Ruby Gotchas: parsing modifiers

Have you ever come across this Ruby quirk?

foo if foo=1

You might expect it to return 1, but what it actually does is fail with the message NameError: undefined local variable or method `foo' for main:Object

There is a reason, and it makes a certain kind of sense. Allow me to explain.

To start: Ruby reads scripts from left-to-right, top-to-bottom.

Consider the interpreter. When it sees a word like foo it has to decide whether it’s a local variable or a function call (it already knows it’s not a keyword, constant, instance variable, global variable, etc. because of syntax rules.) If we’re in a method, the initial set of local variables are the method parameters; otherwise it’s empty. Thereafter, local variables are added whenever the interpreter sees an assignment (e.g. foo = 1)

Now back to the code: let’s step through an approximation of how the Ruby interpreter sees it.

1.   parsed: []
     vars:   []
     code:   foo if foo=1
     cursor:^
   

   Since vars is empty, foo can’t be a variable, therefore it must be a function.

2.   parsed: [function('foo')]
     vars:   []
     code:   foo if foo=1
     cursor:    ^

   if is a keyword, which is allowed as a modifier after a function call.

3.   parsed: [function('foo'), modifier('if',...)]
     vars:   []
     code:   foo if foo=1
     cursor:       ^

   foo= is an assignment, so we can add foo to the list of variables.

4.   parsed: [function('foo'), modifier('if',assign('foo',...))]
     vars:   ['foo']
     code:   foo if foo=1
     cursor:           ^

   The right-hand side of the assignment is an integer literal.

5.   parsed: [function('foo'), modifier('if',assign('foo',1))]
     vars:   ['foo']
     code:   foo if foo=1
     cursor:             ^

   We’ve hit the end of the input; we’re done.

If I were to convert that ‘parsed’ input into an unambiguous canonical form, according to standard precedence and actual execution order, it might look something like this:

tmp = (foo = 1)
if tmp
  foo()
end

We can verify that the interpreter is reading that foo as a function by actually creating said function, and demonstrating that it’s being executed:

def foo()
  :bar
end

foo if foo=1
#=> :bar

To “fix” it we have to tell the parser it’s a variable, by assigning beforehand. We could do this the ugly way:

foo = nil
foo if foo=1

...but a better way would be to be more explicit. Assignment in a condition is a bit dodgy (and Ruby even spits out a warning saying “found = in conditional, should be ==” – a strong hint that this is something to avoid), and in this case in particular, the intention of the line is a bit unclear.
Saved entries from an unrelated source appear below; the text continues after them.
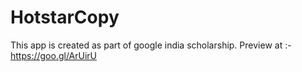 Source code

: # HotstarCopy
This app is created as part  of google india scholarship.
Preview at :- https://goo.gl/ArUirU
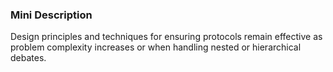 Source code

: ### Mini Description

Design principles and techniques for ensuring protocols remain effective as problem complexity increases or when handling nested or hierarchical debates.
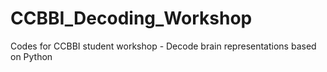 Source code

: # CCBBI_Decoding_Workshop
Codes for CCBBI student workshop - Decode brain representations based on Python
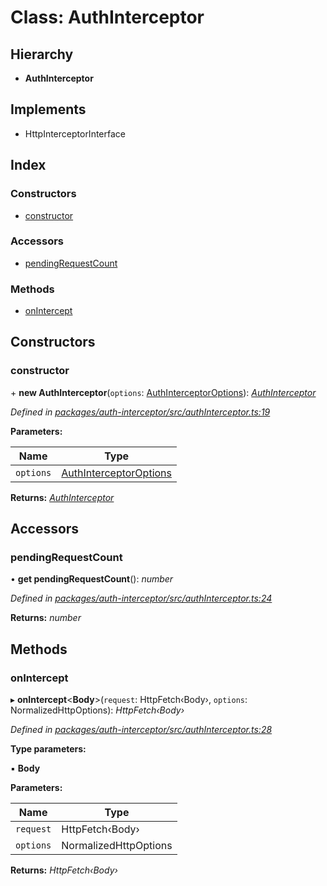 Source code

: # Class: AuthInterceptor

## Hierarchy

* **AuthInterceptor**

## Implements

* HttpInterceptorInterface

## Index

### Constructors

* [constructor](authinterceptor.md#constructor)

### Accessors

* [pendingRequestCount](authinterceptor.md#pendingrequestcount)

### Methods

* [onIntercept](authinterceptor.md#onintercept)

## Constructors

###  constructor

\+ **new AuthInterceptor**(`options`: [AuthInterceptorOptions](../interfaces/authinterceptoroptions.md)): *[AuthInterceptor](authinterceptor.md)*

*Defined in [packages/auth-interceptor/src/authInterceptor.ts:19](https://github.com/headline-1/coolio/blob/0131267/packages/auth-interceptor/src/authInterceptor.ts#L19)*

**Parameters:**

Name | Type |
------ | ------ |
`options` | [AuthInterceptorOptions](../interfaces/authinterceptoroptions.md) |

**Returns:** *[AuthInterceptor](authinterceptor.md)*

## Accessors

###  pendingRequestCount

• **get pendingRequestCount**(): *number*

*Defined in [packages/auth-interceptor/src/authInterceptor.ts:24](https://github.com/headline-1/coolio/blob/0131267/packages/auth-interceptor/src/authInterceptor.ts#L24)*

**Returns:** *number*

## Methods

###  onIntercept

▸ **onIntercept**<**Body**>(`request`: HttpFetch‹Body›, `options`: NormalizedHttpOptions): *HttpFetch‹Body›*

*Defined in [packages/auth-interceptor/src/authInterceptor.ts:28](https://github.com/headline-1/coolio/blob/0131267/packages/auth-interceptor/src/authInterceptor.ts#L28)*

**Type parameters:**

▪ **Body**

**Parameters:**

Name | Type |
------ | ------ |
`request` | HttpFetch‹Body› |
`options` | NormalizedHttpOptions |

**Returns:** *HttpFetch‹Body›*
We can simultaneously fix it and make it more prosaic, without adding too much verbosity, thus:

foo=1
foo if foo

As a rule of thumb, only use simple predicates in modifiers.

• Ruby reads left-to-right, so you should write your execution left-to-right. (The code at the end of the line shouldn't execute before the code at the start*.)
• It’s hard to understand complex conditions, and we rarely expect them to have side-effects.
• It’s not that bad to capture the result of a complex operation in a temporary variable and test that.